The IPython Notebook Server is a single-user application that runs a web server to which the user's browser connects. The web browser is the user interface where code is executed and the notebook document is edited. While the current version allows multiple users to connect simultaneously, it does not distinguish between those users in any meaningful manner: users cannot create their own private notebooks and projects, there is minimal security to segregate/sandbox user activity, and sharing and collaboration options are primitive.
In this project, we will redesign the Notebook Server to be a true multi-user application. This will not prevent single-user mode from working, e.g. when a user just wants to work on a local project on his or her laptop. But a proper multiuser server will allow users to securely deploy the Notebook in settings such as research groups or classrooms. This server will allow users to log in with their authentication credentials and create new projects, where a project corresponds to a version-controlled directory on the server's file system. The user interface of the Notebook will then include a dashboard page, which shows all of a user's projects, and a project overview page, which shows the Notebooks for any given project, along with other scripts and data files.
By providing each user with private projects and notebooks, it will be possible to expose more sophisticated sharing options. A user will have the ability to share any project or Notebook in her account with other users, with fine-grained control over the level of visibility and access permissions granted. Furthermore, users will be able to publish static versions of any notebook as an HTML page, a slideshow or a rendered PDF.
With these developments, the IPython Notebook will become an enabler of collaborative work in scientific computing, whether for the members of a research group, for colleagues across the world or for educators wanting to deploy the system in a classroom setting.

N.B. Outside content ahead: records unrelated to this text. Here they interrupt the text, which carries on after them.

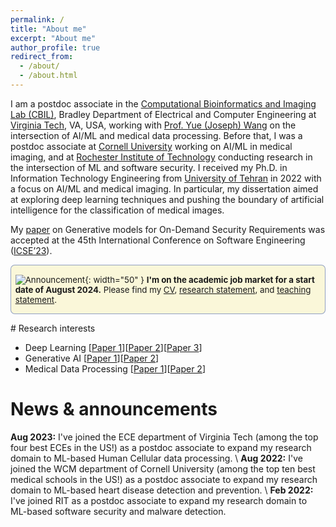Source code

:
 ```yaml
---
permalink: /
title: "About me"
excerpt: "About me"
author_profile: true
redirect_from: 
  - /about/
  - /about.html
---
```


<style>
.kbd {
  font-size: 0.95em;
  padding: 0.1em 0.15em;
  border-radius: 0.2em;
  border: 1px solid #666;
  box-shadow: 0.15em 0.15em #aaa;
  background: white;
  text-decoration: none;
}
</style>

I am a postdoc associate in the [Computational Bioinformatics and Imaging Lab (CBIL)](https://github.com/cbil-vt), Bradley Department of Electrical and Computer Engineering at [Virginia Tech](https://ece.vt.edu/), VA, USA, working with [Prof. Yue (Joseph) Wang](https://ece.vt.edu/people/profile/wangy.html) on the intersection of AI/ML and medical data processing. Before that, I was a postdoc associate at [Cornell University](https://mosadeghlab.weebly.com) working on AI/ML in medical imaging, and at [Rochester Institute of Technology](https://mehdimirakhorli.github.io) conducting research in the intersection of ML and software security. I received my Ph.D. in Information Technology Engineering from [University of Tehran](https://dsp.ut.ac.ir) in 2022 with a focus on AI/ML and medical imaging. In particular, my dissertation aimed at exploring deep learning techniques and pushing the boundary of artificial intelligence for the classification of medical images.

My [paper](https://ieeexplore.ieee.org/document/10172729) on Generative models for On-Demand Security Requirements was accepted at the 45th International Conference on Software Engineering ([ICSE’23](https://conf.researchr.org/home/icse-2023)).

 
<div style="font-size: 0.95em; padding: 0.1em 0.50em; border-radius: 0.5em; border: 1px solid #0a30a270; background: #f9f5d1cf;" markdown="1">

![Announcement](/assets/images/hiclipart_announcement.png){: width="50" } <b>I'm on the academic job market for a start date of August 2024.</b> Please find my [CV](/assets/docs/Sara_Hashemi-CV-2024.pdf), [research statement](/assets/docs/Sara_Research_Statement.pdf), and [teaching statement](/assets/docs/Sara_Teaching_Statement.pdf).
</div>

<p> </p>
# Research interests
<!--
- Program analysis \[[ArCode](https://ieeexplore.ieee.org/iel7/9426689/9426711/09426773.pdf)\]\[[Seneca](https://arxiv.org/pdf/2311.00943)\]\[[DepRes](https://arxiv.org/pdf/2108.01165)\]
- Program Synthesis \[[IPSynth](https://ieeexplore.ieee.org/iel7/9678507/9678392/09678705.pdf)\]\[[CONSTRUCT](https://arxiv.org/pdf/2308.00250)\]
- Software Security \[[SecCont](https://arxiv.org/pdf/2307.05605)\]\[[Sherlock](https://ieeexplore.ieee.org/iel7/9307608/9307628/09307656.pdf)\]
-->

- Deep Learning \[[Paper 1](http://google.com)\]\[[Paper 2](http://google.com)\]\[[Paper 3](http://google.com)\]
- Generative AI \[[Paper 1](http://google.com)\]\[[Paper 2](http://google.com)\]
- Medical Data Processing \[[Paper 1](http://google.com)\]\[[Paper 2](http://google.com)\]


# News & announcements
<!--**Jan 2024:** I will be serving [USENIX'24](https://www.usenix.org/conference/usenixsecurity24) (Research track), [ECSA'24](https://conf.researchr.org/track/ecsa-2024/ecsa-2024-research-papers) (Research track), and [ICST'24](https://conf.researchr.org/track/icst-2024/icst-2024-testing-tool-demo#ICST-2024-Testing-Tools-and-Demonstration-Call-for-Papers) (Tool track) as a PC member.\\
**Dec 2023:** Our [paper](https://arxiv.org/ftp/arxiv/papers/2311/2311.00943.pdf) on sound call graph construction got accepted to [OOPSLA'24](https://2024.splashcon.org/track/splash-2024-oopsla#Call-for-Papers) reseach track.\\
**Aug 2023:** I will be serving [SANER'24](https://conf.researchr.org/track/saner-2024/saner-2024-papers) as a PC member of the Research track.\\-->
**Aug 2023:** I've joined the ECE department of Virginia Tech (among the top four best ECEs in the US!) as a postdoc associate to expand my research domain to ML-based Human Cellular data processing.
\\
**Aug 2022:** I've joined the WCM department of Cornell University (among the top ten best medical schools in the US!) as a postdoc associate to expand my research domain to ML-based heart disease detection and prevention.
\\
**Feb 2022:** I've joined RIT as a postdoc associate to expand my research domain to ML-based software security and malware detection.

4.2 Interactive computational elements in IPython Notebooks

Since the IPython Notebook is implemented as an application that renders inside of a web browser, we have at our disposal all of the rich media and interactive capabilities that modern browsers provide. The Notebook document format and architecture have been designed from the start to take advantage of this fact. As part of this project, we will add support for notebooks to contain interactive graphical user interface (GUI) elements such as sliders, buttons, selection lists, etc., that can control computations. We will provide a library that enables non-expert users to add interactive graphical support to any of their analysis codes, simple enough to be used even during ad-hoc exploratory work.
To illustrate this capability, consider wanting to see how the values of the parameters A , k and b affect the plot of a simple sine wave of the form y(x)=Asin( kx+b ). With this new capability in place, users will be able to write a small plotting routine indicating the range of values to offer for A , k and b , and IPython will automatically display sliders for all three with these ranges, enabling the user to manipulate the values with the mouse and immediately see the updated plot. We have already prototyped this functionality, as illustrated in Fig. 4.1, but the current implementation requires the writing of delicate and hard to debug low-level code, making it a poor solution for general use.
This has immediate applications both for the individual exploration and education phases of the computational cycle, as it makes it very easy to write and deploy customized GUIs that control a specific fragment of code. Furthermore, this will provide the interactive benefits of GUIs for exploration and education, while remaining embedded in a file format that is amenable to validation, version control and sharing. Notebook files with these controls can be shared just like any other file, and the recipient will immediately be able to also perform the same interactive explorations without having to install any additional tools.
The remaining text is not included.